In allen diesen Künsten hat Ernst Ludwig, der Großherzog zu Hessen und bei Rhein,
sich ja gelegentlich, wenn auch nur dilettierend, von einer das Dilettanten, auch
Dilettanten im höchsten Sinn, gewährte Maß weit überholenden Kraft gezeigt, und
vor allem von einer Frische, einem beherzten Eigensinn, einer Urwüchsigkeit des
raschen Urteils wie der sicheren Empfindung, die doch nur der geborne Künstler
hat.

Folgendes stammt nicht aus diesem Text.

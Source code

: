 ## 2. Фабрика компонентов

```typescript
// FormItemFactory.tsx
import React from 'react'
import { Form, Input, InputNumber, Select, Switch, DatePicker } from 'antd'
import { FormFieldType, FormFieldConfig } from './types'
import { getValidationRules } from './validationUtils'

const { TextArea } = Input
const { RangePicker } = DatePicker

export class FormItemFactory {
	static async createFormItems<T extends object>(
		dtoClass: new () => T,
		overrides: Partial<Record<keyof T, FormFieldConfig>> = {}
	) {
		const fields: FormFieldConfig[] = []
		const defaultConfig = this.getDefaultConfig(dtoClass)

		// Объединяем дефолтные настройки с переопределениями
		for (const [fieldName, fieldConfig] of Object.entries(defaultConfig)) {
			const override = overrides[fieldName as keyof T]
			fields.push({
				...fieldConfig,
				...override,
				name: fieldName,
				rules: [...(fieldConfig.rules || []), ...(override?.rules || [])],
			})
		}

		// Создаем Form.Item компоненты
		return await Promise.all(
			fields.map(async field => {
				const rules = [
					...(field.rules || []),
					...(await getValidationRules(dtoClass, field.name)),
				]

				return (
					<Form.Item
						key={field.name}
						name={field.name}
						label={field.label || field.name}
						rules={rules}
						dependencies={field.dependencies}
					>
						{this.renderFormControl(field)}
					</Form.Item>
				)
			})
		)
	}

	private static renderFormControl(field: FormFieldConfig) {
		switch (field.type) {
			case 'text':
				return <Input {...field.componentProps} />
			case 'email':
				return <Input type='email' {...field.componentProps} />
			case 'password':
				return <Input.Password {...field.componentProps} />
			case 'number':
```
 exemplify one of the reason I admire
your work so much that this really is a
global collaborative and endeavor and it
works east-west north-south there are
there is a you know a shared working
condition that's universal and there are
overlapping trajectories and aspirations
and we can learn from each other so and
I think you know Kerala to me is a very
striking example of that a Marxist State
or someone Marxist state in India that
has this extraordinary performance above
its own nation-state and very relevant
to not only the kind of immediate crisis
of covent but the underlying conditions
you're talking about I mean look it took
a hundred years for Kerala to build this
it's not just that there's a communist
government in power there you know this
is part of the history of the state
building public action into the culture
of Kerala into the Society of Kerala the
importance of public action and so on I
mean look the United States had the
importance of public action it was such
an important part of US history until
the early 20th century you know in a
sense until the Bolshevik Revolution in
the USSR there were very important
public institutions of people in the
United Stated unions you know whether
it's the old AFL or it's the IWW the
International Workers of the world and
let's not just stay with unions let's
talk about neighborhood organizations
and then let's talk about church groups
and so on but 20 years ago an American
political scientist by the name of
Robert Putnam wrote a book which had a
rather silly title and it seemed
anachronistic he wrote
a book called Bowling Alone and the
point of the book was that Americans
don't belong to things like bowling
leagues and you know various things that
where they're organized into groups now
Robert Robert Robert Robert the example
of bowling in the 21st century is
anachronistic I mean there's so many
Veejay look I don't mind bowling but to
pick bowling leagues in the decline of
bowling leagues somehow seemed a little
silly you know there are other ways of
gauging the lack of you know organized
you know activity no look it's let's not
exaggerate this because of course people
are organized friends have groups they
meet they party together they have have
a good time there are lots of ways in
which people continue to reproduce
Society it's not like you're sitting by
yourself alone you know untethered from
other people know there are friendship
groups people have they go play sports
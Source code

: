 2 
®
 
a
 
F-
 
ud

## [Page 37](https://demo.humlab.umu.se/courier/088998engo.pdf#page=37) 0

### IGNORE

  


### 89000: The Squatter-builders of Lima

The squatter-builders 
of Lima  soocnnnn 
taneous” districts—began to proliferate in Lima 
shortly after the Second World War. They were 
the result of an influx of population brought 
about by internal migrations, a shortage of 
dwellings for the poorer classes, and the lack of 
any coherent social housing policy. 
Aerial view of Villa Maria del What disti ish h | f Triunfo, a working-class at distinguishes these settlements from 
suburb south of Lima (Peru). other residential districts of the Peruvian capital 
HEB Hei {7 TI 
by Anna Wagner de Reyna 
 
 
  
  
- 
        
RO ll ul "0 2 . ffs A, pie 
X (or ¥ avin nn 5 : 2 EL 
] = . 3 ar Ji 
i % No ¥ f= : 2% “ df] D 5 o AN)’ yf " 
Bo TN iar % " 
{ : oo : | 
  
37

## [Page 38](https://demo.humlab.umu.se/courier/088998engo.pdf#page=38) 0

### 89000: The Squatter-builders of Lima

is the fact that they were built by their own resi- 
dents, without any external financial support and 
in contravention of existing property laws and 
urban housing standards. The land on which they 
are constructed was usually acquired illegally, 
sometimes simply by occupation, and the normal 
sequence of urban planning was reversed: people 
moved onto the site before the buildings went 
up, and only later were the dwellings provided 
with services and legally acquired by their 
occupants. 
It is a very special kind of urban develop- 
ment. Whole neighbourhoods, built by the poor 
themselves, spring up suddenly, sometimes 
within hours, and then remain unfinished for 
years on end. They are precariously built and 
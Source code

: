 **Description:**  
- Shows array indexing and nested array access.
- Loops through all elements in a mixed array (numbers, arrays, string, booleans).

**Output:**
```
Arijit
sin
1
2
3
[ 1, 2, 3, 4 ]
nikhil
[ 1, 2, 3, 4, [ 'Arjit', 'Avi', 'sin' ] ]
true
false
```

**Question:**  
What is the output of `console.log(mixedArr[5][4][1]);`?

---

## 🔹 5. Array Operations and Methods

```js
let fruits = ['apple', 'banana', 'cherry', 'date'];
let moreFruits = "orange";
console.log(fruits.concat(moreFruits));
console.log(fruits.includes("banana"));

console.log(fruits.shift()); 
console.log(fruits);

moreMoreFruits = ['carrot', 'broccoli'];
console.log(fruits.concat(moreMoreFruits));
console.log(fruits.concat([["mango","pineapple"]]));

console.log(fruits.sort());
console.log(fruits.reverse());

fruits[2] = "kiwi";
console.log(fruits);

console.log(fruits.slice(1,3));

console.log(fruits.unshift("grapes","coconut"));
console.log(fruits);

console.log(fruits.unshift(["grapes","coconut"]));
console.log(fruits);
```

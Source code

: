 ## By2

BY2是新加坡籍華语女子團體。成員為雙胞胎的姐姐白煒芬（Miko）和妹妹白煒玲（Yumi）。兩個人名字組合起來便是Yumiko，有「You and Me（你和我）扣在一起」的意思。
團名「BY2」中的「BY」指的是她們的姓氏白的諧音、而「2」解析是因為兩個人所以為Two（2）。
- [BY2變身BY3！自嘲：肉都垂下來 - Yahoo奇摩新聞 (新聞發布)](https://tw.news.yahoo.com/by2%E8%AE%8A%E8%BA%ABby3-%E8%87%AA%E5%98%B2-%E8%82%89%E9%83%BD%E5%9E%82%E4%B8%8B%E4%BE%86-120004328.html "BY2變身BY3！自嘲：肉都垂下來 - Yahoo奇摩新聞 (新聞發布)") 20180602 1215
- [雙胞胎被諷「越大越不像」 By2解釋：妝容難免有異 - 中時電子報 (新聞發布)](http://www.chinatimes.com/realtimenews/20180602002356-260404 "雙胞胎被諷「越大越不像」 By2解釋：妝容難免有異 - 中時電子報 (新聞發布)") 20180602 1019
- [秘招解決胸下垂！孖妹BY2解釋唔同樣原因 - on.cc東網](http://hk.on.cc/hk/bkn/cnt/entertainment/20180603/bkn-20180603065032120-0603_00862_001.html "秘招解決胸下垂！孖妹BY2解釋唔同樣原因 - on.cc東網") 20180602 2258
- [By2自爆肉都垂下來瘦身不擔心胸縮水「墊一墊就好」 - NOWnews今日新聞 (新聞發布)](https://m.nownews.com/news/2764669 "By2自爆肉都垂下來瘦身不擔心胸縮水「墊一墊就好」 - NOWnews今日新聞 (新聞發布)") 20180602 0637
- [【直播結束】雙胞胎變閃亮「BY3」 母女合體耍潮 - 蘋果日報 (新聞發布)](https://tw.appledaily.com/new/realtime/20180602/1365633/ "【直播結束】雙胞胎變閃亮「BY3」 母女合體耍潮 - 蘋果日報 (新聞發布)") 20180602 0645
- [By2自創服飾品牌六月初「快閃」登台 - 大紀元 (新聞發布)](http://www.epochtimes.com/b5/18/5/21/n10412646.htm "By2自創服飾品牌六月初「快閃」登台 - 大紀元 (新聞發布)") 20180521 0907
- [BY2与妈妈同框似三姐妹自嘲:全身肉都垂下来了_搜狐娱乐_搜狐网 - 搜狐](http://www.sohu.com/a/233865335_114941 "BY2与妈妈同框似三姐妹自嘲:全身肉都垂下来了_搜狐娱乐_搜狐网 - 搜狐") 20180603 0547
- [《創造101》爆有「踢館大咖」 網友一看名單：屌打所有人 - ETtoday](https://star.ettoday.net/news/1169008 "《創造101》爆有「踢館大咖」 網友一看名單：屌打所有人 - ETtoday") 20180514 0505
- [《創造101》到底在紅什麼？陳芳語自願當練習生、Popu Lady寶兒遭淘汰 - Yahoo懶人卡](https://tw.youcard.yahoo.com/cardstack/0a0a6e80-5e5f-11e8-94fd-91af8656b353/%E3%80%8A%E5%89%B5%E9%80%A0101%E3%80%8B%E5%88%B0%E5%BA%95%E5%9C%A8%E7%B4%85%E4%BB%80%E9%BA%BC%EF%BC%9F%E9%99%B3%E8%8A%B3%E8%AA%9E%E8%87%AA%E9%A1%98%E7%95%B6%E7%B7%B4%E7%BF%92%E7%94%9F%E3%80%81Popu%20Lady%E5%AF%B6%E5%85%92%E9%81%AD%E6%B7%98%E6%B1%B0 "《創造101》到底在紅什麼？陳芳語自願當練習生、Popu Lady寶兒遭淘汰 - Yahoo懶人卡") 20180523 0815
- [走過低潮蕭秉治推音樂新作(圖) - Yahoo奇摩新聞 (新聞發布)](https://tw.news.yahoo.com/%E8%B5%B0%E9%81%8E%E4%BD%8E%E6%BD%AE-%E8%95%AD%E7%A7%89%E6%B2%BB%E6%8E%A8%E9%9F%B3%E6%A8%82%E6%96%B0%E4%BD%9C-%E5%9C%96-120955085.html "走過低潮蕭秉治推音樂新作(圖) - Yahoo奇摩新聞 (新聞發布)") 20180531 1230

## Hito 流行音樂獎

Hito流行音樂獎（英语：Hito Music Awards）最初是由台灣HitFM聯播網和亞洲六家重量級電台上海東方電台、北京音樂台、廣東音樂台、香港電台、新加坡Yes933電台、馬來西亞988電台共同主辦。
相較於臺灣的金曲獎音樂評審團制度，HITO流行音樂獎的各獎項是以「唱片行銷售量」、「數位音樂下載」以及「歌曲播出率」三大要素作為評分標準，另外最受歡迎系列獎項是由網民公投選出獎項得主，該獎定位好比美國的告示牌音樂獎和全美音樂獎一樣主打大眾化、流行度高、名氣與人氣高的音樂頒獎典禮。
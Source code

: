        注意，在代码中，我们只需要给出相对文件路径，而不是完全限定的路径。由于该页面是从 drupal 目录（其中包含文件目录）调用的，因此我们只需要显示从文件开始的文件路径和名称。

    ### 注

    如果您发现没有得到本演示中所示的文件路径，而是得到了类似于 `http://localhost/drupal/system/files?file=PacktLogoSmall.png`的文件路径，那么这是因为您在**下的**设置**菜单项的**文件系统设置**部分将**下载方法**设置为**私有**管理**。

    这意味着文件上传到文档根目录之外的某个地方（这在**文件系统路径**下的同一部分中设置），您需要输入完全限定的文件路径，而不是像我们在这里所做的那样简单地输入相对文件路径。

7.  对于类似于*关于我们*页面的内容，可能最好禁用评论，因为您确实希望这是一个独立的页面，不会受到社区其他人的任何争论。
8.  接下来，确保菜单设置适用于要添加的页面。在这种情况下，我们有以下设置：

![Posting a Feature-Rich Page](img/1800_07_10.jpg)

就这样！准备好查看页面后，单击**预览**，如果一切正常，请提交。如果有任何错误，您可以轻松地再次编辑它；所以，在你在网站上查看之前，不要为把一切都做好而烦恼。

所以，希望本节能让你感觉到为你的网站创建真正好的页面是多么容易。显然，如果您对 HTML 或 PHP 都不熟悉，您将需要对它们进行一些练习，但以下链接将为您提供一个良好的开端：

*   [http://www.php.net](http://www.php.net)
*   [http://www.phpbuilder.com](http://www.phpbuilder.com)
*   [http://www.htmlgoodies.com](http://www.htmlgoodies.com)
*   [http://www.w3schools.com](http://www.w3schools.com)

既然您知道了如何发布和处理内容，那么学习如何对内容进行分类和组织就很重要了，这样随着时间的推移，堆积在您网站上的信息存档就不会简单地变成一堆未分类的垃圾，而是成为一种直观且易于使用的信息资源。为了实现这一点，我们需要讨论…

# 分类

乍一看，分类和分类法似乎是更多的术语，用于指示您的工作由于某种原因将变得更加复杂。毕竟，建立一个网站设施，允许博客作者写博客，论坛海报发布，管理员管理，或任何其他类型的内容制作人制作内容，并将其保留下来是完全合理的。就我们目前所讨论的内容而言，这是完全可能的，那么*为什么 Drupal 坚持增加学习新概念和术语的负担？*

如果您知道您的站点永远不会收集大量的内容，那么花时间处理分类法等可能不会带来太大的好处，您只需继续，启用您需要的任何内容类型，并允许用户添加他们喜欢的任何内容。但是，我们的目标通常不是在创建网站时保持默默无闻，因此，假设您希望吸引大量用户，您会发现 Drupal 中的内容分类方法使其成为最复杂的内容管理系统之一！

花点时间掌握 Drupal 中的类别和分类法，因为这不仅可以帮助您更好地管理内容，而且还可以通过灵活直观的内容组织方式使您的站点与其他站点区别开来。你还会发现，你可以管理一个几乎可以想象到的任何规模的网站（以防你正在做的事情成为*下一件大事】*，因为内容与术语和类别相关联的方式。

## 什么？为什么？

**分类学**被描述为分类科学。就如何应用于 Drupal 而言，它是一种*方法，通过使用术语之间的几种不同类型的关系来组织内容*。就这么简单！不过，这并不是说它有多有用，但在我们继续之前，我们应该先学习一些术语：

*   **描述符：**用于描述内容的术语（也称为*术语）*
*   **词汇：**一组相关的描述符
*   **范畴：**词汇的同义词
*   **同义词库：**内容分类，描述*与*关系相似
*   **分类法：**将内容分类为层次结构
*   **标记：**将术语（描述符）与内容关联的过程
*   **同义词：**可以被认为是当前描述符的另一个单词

Geschmack, Kunstverstand, auch das Technische der sämtlichen Künste, ja Lust
und Laune dazu, selbst die Handschrift einer eigenartigen Begabung lassen sich
nicht bloß vortäuschen, sondern sogar bis auf einen gewissen Grad erwerben, er
aber hatte, was den Dilettanten, auch den höchsten, versagt bleibt, er hatte den
Klang einer Natur. Nun aber, welche Überraschung! Indessen ist ja Olbrichs Wunsch
erfüllt worden: das Land regiert sich selbst und Ernst Ludwig hat Muße, mit seinem
Freunde Keyserling die »Weisheitsschule« zu beraten, die sie für Darmstadt planen.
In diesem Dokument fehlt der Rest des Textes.